→ **Exercise instructions**: The answer must be a single number: how many lines of the records below contain "textit".

(Records from a data collection)
============
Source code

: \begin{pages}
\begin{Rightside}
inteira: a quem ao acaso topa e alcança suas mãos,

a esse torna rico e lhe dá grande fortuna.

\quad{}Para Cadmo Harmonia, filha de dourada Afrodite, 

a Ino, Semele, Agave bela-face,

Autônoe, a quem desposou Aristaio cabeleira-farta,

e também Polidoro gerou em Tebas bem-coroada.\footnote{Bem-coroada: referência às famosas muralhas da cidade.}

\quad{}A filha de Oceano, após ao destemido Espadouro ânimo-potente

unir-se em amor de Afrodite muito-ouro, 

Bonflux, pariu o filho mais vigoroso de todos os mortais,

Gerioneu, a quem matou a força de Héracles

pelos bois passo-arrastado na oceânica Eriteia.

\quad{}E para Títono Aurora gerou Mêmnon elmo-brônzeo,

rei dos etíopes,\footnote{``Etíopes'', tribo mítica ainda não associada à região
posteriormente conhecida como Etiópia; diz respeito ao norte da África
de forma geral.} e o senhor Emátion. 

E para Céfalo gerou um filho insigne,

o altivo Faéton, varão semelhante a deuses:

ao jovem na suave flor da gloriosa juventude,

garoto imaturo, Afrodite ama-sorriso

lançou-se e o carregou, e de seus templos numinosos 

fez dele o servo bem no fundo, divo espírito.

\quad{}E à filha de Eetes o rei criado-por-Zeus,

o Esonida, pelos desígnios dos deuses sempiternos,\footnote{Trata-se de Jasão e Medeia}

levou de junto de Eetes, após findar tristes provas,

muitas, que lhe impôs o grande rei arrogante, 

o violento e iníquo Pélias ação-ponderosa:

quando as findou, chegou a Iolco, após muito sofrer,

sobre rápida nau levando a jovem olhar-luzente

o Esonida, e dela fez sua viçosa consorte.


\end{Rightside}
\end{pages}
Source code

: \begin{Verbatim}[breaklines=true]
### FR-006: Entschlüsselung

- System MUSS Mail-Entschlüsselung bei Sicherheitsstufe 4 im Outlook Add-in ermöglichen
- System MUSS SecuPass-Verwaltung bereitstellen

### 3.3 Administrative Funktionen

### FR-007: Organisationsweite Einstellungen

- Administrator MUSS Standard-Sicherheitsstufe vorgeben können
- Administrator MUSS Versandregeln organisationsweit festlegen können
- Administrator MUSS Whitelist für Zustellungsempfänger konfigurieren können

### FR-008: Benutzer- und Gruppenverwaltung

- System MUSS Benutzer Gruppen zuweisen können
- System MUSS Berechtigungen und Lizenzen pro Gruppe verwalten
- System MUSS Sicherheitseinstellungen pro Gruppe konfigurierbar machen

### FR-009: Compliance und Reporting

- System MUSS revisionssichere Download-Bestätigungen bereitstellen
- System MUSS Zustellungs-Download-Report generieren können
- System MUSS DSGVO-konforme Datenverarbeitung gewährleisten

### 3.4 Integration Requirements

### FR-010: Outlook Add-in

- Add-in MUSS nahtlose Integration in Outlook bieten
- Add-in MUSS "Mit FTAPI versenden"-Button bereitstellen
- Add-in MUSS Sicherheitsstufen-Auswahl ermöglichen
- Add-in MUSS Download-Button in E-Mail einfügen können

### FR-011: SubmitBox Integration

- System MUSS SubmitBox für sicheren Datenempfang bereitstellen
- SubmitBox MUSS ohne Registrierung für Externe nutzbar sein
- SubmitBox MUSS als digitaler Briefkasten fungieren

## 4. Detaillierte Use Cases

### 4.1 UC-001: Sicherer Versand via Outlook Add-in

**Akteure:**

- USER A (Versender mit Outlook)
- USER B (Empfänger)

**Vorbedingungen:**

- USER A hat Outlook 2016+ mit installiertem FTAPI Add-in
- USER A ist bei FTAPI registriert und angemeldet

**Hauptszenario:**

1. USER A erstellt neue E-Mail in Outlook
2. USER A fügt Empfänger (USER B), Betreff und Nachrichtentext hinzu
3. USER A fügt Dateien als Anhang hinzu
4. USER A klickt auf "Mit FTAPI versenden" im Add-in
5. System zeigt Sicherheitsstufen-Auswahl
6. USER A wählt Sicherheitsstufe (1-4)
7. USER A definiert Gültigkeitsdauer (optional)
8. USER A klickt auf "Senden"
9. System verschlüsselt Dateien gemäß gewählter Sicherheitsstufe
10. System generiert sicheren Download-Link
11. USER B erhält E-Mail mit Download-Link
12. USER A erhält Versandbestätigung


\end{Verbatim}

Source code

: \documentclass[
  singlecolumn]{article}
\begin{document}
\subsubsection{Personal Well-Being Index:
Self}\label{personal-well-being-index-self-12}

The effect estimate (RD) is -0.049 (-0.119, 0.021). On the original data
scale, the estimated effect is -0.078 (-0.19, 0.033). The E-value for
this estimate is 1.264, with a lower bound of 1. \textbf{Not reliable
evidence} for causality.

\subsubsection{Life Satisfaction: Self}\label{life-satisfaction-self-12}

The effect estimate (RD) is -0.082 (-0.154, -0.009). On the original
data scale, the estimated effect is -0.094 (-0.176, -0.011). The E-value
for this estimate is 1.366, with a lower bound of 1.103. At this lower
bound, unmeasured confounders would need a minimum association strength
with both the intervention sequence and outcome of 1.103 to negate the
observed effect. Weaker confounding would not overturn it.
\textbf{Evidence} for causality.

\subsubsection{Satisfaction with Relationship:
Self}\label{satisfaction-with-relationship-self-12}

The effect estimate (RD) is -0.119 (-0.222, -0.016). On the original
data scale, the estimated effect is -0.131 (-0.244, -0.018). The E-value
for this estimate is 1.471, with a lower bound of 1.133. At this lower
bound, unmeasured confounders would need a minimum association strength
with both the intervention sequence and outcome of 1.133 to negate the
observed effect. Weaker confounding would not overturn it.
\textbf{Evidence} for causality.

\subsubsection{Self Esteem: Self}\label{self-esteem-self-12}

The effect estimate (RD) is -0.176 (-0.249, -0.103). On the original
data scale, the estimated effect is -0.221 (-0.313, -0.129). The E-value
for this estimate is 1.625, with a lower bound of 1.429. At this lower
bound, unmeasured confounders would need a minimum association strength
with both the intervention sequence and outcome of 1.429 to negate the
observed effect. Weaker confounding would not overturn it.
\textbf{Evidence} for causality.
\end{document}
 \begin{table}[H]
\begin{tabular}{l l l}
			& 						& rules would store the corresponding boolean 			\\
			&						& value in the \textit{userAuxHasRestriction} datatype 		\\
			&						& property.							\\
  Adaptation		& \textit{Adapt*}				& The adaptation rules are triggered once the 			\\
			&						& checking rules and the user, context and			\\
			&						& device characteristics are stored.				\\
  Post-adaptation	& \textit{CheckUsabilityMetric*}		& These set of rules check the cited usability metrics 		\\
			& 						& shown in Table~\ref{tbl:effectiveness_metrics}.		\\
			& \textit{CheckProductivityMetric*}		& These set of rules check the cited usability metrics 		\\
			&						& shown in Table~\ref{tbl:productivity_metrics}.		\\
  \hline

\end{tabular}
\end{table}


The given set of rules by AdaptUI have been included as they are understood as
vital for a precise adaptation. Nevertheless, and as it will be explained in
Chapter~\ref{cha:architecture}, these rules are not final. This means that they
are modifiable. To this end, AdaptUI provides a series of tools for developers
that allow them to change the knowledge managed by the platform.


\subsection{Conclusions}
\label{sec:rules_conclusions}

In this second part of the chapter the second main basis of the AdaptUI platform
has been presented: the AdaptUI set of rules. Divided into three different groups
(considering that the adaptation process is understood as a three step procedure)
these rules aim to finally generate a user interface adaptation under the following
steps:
============
→ **Answer**: 4